Le sujet « couche d’ozone » a toujours été sur toutes les lèvres, et plus particulièrement ces derniers temps, tandis que l’on se réjouissait de la résorption de son trou. Pourtant, en dépit d’une solution amenée par le protocole de Montréal bannissant les CFC, une nouvelle catégorie de gaz vient de s’ajouter à la liste des menaces. Les émissions de chloroforme en forte hausse révélées par des scientifiques alarmés pourraient retarder la reconstruction de la couche d’ozone de huit ans.

Tout a commencé par une bonne nouvelle concernant la couche d’ozone. Grâce au protocole de Montréal qui interdit la production de gaz CFC et HCFC, les experts envisageaient un retour de celle-ci à son état précédant les années 1980, d’ici 2030 dans l’hémisphère Nord et 2050 dans l’hémisphère Sud.

Seulement voilà, il semblerait qu’une nouvelle menace pèse à nouveau sur l’ozone: le chloroforme. On pensait qu’avec l’affaire des CFC classée, la couche d’ozone serait tranquille. Souvenez-vous, les CFC étaient des gaz extrêmement polluants qui creusaient le trou dans la couche d’ozone, et qui ont été supprimés progressivement, notamment grâce au protocole de Montréal, premier accord environnemental incluant la plupart des pays de la planète, en 2009. Depuis, le trou de la couche d’ozone a commencé à se résorber et l’on s’en réjouissait.

Mais la joie a déjà laissé place à une nouvelle inquiétude, suite à une récente étude du MIT, publiée dans Nature Geoscience, qui a révélé une augmentation inquiétante des émissions de chloroforme dans l’atmosphère, pouvant retarder la reconstruction de la couche d’ozone, jusqu’à huit ans, si la hausse des émissions perdure à son rythme actuel.

Un gaz dont on ne se méfiait pas assez:
Le chloroforme est un gaz surtout utilisé (95 % des volumes produits) comme agent de synthèse du chlorodifluorométhane, ce dernier étant employé comme réfrigérant et comme intermédiaire de synthèse des fluoropolymères (Teflon, etc.).

Dans une faible proportion, le chloroforme est utilisé comme composant d’extincteurs chimiques, solvant, agent d’extraction industriel, agent de purification de produits pharmaceutiques et cosmétiques, et réactifs de laboratoires d’analyses chimiques.

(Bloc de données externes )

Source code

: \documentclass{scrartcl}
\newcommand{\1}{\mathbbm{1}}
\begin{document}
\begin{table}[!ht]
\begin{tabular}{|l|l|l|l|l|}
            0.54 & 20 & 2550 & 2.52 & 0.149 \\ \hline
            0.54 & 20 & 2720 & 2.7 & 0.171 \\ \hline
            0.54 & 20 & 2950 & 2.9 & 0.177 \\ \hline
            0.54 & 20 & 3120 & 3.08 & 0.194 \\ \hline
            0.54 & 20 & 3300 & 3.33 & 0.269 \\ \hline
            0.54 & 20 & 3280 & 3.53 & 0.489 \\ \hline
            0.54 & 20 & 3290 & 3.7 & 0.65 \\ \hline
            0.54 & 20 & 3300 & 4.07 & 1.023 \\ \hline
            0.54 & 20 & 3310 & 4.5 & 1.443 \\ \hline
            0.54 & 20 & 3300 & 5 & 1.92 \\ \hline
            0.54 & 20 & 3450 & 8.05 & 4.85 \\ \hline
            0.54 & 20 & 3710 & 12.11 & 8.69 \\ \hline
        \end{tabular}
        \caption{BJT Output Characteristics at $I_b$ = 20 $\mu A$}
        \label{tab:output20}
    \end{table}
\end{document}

Le chloroforme a été longtemps utilisé en anesthésie, mais son usage a été délaissé complètement, au profit de produits comportant moins de risques.

Par ailleurs, il est produit involontairement lors de la désinfection de l’eau par des procédés au chlore.

Il est déjà connu pour ses effets sur l’ozone, mais il avait été exclu du protocole de Montréal car sa durée de vie dans l’atmosphère était considérée comme trop faible pour avoir un impact significatif en comparaison avec les CFC.

Un choix remis en cause, selon les récentes études des chercheurs qui ont constaté une brutale augmentation des émissions de chloroforme entre 2010 et 2015, passant de 270.000 tonnes par an durant la décennie précédente à 324.000 tonnes en 2015.

La Chine en partie responsable de cette hausse: 
Les chercheurs ont conclu que les principales sources d’émission se situeraient probablement à l’est de la Chine. Une région en proie à la mousson et aux typhons, ce qui aggraverait la dispersion du chloroforme dans la stratosphère. Une piste qui fait actuellement l’objet d’une enquête, mais certains scientifiques souhaitent déjà réclamer un amendement au protocole de Montréal pour interdire ces nouveaux gaz.